I have a simulation island, perhaps a line of boxes a mile long. I kick a box and the engine detects a collision between my foot and the island. It then calculates the new inertia for the box that my foot connected with. That box "absorbs" part of the inertia and passes a percentage of it along to each of its contacts. After a few boxes in each direction, there is no remaining inertia so the remainder of the boxes never need get brought into the calculations.
The problem is that the collision response system (the "solver") doesn't distinguish between your foot hitting the box versus a box hitting another box half a mile away.

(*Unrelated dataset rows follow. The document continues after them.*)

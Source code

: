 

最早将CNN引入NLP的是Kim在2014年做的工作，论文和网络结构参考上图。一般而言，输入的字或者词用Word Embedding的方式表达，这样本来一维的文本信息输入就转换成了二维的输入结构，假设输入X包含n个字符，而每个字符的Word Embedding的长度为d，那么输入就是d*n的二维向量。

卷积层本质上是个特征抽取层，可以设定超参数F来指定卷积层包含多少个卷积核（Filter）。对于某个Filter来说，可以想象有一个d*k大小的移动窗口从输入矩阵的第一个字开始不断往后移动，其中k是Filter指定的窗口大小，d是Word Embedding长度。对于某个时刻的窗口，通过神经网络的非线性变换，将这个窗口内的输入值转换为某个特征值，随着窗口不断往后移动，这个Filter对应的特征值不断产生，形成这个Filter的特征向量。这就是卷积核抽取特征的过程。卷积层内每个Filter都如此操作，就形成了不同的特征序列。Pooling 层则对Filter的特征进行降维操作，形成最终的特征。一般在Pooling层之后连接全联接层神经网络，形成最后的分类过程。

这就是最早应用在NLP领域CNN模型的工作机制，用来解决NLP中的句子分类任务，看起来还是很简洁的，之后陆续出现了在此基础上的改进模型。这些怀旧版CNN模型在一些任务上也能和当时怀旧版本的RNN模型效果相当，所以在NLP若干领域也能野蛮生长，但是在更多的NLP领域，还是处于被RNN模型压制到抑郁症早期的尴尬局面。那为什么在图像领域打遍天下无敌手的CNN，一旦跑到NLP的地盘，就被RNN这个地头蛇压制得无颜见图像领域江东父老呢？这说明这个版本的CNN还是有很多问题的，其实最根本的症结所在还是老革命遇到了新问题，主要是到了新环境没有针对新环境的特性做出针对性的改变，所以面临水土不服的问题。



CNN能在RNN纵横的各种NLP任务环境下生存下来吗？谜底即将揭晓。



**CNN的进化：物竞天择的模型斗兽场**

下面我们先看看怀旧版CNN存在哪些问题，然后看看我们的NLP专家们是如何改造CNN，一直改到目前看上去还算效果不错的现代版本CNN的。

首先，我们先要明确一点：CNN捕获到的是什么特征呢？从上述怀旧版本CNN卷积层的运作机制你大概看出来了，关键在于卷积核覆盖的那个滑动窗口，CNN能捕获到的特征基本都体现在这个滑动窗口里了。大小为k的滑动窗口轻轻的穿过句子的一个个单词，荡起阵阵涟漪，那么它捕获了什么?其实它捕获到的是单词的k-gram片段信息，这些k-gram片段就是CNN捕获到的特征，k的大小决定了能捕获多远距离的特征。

They are equal in priority as far as it is concerned, and all of the possibly involved entity velocities are solved globally.

If a contact path connects your foot and the box at the other end of the line, the system has to include it in the calculation (activating it) because it's part of the possibly changed global solution. It is unknown whether or not an individual entity's velocity actually changes until the new solution is computed. A box separated from from the line can stay inactive because it cannot possibly be a part of the change.

Using contacts to determine simulation islands is the direct result of this, and the decision to use the looser collision pairs was mainly due to simplicity and efficiency concerns.

Also, if the boxes are actually in complete touching contact all along the line, performing such an experiment in an idealized "real physics" scenario could in fact propagate an impulse all the way down the line. It wouldn't happen in either real life or the engine just due to the chaotic nature of the simulation (and a quirk of collision solvers), but something to keep in mind :)

To simulate that particular situation efficiently, you could leave a small gap between the boxes so that they do not create a single mile-long simulation island. When you kick a box, it will slide a little, hit the next box, and so on until the energy is exhausted through friction. The blocks not actually moved by the kick and subsequent impacts would remain inactive since they were never part of an active simulation island.
So after reading through the explanation of collision rules, I was hoping that maybe I could intercept the calculations at one of those stages to short-circuit the rest of the island. However, I really do not have a good understanding of how to apply the collision rules.
The collision rule system is designed to prevent collisions or the response to collisions based on the current involved entity collision rules. It wouldn't be practical to try to analyze every entity's velocity after each individual iteration within the collision solver and force individual collision pairs to noResponse dynamically. It would also be technically impossible if the multithreaded solver is enabled, since iterations are flying all over the place asynchronously and nondeterministically.